DATA SUPPLIED:
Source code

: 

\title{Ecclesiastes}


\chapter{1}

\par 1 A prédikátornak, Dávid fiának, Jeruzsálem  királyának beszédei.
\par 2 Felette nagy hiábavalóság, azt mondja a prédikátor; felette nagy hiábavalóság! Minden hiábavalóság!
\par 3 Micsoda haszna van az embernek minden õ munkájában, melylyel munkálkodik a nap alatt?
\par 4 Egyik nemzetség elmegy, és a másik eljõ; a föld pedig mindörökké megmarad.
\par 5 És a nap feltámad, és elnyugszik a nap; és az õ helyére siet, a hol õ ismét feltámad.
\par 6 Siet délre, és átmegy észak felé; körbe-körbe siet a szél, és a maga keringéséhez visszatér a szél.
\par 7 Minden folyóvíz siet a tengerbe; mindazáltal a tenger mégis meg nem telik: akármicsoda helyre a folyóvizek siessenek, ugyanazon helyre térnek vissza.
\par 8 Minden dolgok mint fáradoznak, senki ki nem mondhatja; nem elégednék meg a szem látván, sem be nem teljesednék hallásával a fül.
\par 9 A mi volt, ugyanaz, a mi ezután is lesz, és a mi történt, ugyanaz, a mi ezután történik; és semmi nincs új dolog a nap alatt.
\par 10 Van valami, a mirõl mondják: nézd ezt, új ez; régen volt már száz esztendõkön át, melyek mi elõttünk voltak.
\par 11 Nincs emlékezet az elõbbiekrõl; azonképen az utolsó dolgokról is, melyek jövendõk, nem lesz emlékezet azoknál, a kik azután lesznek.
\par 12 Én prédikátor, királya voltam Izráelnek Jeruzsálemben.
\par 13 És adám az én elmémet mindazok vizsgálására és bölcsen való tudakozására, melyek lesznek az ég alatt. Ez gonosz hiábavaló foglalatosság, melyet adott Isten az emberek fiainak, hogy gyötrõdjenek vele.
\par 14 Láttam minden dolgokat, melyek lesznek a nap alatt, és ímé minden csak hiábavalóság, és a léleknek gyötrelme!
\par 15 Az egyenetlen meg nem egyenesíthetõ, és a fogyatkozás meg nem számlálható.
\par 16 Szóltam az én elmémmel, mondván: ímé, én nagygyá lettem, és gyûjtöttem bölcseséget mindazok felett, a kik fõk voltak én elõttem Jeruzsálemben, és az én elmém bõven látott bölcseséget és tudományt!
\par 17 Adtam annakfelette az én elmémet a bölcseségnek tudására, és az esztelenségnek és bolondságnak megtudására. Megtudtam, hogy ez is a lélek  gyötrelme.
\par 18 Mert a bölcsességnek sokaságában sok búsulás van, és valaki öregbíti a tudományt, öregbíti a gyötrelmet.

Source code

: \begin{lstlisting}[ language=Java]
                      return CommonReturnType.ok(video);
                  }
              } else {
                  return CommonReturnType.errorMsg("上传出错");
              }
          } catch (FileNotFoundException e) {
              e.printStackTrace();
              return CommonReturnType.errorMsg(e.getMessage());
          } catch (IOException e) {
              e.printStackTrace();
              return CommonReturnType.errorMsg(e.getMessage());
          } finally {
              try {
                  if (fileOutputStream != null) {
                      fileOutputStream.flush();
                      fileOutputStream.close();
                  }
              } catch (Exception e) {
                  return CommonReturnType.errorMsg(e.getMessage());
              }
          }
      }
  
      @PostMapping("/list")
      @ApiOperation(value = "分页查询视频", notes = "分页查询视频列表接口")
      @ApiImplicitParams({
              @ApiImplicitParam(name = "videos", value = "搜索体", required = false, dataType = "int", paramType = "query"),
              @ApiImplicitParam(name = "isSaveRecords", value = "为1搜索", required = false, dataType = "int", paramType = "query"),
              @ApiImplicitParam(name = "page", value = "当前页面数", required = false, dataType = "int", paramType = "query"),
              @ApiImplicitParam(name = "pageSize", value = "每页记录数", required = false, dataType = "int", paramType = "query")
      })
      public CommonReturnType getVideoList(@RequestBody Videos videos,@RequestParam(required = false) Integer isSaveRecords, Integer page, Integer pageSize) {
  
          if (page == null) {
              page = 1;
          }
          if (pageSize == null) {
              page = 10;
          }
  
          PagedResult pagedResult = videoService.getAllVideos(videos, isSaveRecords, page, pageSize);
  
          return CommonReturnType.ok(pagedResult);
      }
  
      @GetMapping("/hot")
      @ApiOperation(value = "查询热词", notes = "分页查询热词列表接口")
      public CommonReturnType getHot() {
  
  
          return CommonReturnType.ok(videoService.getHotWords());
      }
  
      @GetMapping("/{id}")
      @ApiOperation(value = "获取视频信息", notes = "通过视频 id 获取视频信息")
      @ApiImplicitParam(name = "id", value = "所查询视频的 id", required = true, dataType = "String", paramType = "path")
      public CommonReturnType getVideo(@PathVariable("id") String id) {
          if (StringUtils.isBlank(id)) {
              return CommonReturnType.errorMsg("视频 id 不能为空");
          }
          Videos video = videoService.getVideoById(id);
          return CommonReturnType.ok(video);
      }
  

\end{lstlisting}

WHAT IS REQUIRED: Among the lines above, find those containing the word "lstlisting" and copy each.

THE COMPLETED TASK:
: \begin{lstlisting}[ language=Java]
\end{lstlisting}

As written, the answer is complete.